### [Exercise prompt]
Every word in the data below belongs in your copy, exactly as given; the pictures do not.

### [Provided records]
⟨

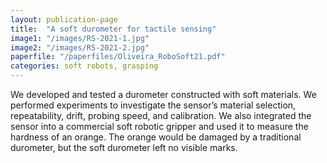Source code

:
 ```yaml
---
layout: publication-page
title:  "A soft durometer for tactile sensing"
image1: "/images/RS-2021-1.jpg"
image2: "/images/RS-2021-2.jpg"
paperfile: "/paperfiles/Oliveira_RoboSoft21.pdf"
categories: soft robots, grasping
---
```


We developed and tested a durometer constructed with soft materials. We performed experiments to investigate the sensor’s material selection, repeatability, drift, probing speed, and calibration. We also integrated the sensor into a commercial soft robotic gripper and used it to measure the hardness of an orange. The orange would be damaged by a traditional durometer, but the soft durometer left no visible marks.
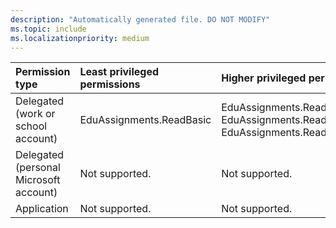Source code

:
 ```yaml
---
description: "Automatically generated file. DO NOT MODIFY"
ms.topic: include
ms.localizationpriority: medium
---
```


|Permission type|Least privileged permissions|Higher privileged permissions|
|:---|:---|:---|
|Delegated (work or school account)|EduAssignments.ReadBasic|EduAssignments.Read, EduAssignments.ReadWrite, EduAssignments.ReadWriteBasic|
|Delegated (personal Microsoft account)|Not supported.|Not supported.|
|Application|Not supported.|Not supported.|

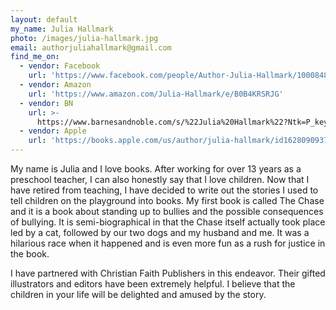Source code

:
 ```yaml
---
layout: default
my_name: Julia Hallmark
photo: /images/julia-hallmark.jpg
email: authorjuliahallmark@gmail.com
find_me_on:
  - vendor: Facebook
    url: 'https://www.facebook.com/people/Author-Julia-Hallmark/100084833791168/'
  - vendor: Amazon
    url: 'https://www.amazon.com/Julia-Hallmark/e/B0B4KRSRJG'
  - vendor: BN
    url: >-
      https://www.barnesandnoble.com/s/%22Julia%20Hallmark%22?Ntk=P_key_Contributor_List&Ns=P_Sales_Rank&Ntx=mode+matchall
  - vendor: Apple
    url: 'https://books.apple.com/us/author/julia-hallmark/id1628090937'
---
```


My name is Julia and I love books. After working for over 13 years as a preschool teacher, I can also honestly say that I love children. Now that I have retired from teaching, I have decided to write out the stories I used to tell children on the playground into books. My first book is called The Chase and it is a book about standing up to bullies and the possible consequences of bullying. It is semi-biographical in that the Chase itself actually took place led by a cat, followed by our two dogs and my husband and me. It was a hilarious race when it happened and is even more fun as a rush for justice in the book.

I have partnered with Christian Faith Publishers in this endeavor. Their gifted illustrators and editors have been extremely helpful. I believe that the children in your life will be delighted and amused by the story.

⟩

### [Output of the task]
Source code

:
 ```yaml
---
layout: publication-page
title:  "A soft durometer for tactile sensing"
image1: "/images/RS-2021-1.jpg"
image2: "/images/RS-2021-2.jpg"
paperfile: "/paperfiles/Oliveira_RoboSoft21.pdf"
categories: soft robots, grasping
---
```


We developed and tested a durometer constructed with soft materials. We performed experiments to investigate the sensor’s material selection, repeatability, drift, probing speed, and calibration. We also integrated the sensor into a commercial soft robotic gripper and used it to measure the hardness of an orange. The orange would be damaged by a traditional durometer, but the soft durometer left no visible marks.
Source code

:
 ```yaml
---
description: "Automatically generated file. DO NOT MODIFY"
ms.topic: include
ms.localizationpriority: medium
---
```


|Permission type|Least privileged permissions|Higher privileged permissions|
|:---|:---|:---|
|Delegated (work or school account)|EduAssignments.ReadBasic|EduAssignments.Read, EduAssignments.ReadWrite, EduAssignments.ReadWriteBasic|
|Delegated (personal Microsoft account)|Not supported.|Not supported.|
|Application|Not supported.|Not supported.|

Source code

:
 ```yaml
---
layout: default
my_name: Julia Hallmark
photo: /images/julia-hallmark.jpg
email: authorjuliahallmark@gmail.com
find_me_on:
  - vendor: Facebook
    url: 'https://www.facebook.com/people/Author-Julia-Hallmark/100084833791168/'
  - vendor: Amazon
    url: 'https://www.amazon.com/Julia-Hallmark/e/B0B4KRSRJG'
  - vendor: BN
    url: >-
      https://www.barnesandnoble.com/s/%22Julia%20Hallmark%22?Ntk=P_key_Contributor_List&Ns=P_Sales_Rank&Ntx=mode+matchall
  - vendor: Apple
    url: 'https://books.apple.com/us/author/julia-hallmark/id1628090937'
---
```


My name is Julia and I love books. After working for over 13 years as a preschool teacher, I can also honestly say that I love children. Now that I have retired from teaching, I have decided to write out the stories I used to tell children on the playground into books. My first book is called The Chase and it is a book about standing up to bullies and the possible consequences of bullying. It is semi-biographical in that the Chase itself actually took place led by a cat, followed by our two dogs and my husband and me. It was a hilarious race when it happened and is even more fun as a rush for justice in the book.

I have partnered with Christian Faith Publishers in this endeavor. Their gifted illustrators and editors have been extremely helpful. I believe that the children in your life will be delighted and amused by the story.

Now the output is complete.